§ Task:
State how many lines in these records contain the word "ressuscitateur", and nothing else.

+++ Record extracts

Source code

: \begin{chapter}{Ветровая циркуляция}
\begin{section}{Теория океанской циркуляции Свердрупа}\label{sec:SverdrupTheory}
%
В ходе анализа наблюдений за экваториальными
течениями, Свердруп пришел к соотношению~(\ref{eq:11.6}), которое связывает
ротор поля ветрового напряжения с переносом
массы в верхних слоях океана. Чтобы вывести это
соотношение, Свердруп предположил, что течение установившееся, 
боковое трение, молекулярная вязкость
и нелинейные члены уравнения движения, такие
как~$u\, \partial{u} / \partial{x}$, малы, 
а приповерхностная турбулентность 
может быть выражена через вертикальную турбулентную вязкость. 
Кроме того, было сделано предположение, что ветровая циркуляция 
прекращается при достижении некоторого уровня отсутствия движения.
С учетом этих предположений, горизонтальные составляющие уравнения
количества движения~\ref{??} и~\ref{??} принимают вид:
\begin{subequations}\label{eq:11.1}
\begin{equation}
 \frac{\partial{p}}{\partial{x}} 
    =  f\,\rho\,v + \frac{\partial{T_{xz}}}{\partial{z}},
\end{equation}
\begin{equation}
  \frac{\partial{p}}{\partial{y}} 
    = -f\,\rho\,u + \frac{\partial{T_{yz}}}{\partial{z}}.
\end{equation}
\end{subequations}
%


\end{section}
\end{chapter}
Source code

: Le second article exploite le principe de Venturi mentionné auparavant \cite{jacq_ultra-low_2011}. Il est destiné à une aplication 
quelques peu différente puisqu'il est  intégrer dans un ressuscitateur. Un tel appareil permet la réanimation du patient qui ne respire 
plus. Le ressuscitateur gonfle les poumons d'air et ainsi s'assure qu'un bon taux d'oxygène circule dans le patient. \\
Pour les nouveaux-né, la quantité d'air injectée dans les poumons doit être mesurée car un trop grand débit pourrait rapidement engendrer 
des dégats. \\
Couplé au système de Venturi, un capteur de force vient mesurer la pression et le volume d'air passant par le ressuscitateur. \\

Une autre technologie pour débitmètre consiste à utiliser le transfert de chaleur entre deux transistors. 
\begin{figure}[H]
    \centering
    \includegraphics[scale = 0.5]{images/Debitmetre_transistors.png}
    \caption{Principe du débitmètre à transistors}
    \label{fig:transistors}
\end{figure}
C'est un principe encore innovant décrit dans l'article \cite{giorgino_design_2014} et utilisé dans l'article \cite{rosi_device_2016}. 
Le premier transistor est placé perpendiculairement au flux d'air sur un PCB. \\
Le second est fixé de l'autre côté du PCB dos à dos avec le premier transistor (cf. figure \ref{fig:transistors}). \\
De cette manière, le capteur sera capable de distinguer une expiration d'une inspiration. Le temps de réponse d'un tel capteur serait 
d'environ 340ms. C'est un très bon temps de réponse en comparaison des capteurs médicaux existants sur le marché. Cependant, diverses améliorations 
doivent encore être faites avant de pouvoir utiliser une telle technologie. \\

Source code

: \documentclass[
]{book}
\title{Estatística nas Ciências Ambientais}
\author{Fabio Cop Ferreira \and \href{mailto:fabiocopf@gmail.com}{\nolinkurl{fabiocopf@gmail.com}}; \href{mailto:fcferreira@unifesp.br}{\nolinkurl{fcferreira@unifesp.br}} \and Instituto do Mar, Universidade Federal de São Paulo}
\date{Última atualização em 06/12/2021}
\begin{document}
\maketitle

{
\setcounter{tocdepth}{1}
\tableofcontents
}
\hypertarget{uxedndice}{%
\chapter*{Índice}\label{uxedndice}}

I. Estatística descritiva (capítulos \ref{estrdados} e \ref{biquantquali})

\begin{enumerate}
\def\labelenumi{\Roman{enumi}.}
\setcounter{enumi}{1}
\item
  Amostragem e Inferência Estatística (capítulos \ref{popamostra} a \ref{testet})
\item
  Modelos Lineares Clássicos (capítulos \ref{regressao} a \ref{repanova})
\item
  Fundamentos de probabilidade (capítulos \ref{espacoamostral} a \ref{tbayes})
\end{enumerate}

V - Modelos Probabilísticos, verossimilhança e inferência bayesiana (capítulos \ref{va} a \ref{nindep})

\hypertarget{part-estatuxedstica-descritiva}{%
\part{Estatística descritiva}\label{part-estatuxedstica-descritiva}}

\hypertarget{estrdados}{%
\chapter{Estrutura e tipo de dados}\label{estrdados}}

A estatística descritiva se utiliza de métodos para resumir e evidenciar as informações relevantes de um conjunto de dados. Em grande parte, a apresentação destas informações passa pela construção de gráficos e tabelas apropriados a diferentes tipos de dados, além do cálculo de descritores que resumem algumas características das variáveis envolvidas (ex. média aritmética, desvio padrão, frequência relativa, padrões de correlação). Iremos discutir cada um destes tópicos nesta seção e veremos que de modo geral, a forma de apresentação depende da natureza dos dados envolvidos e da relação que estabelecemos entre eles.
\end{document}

++++++

§ Answer section:
3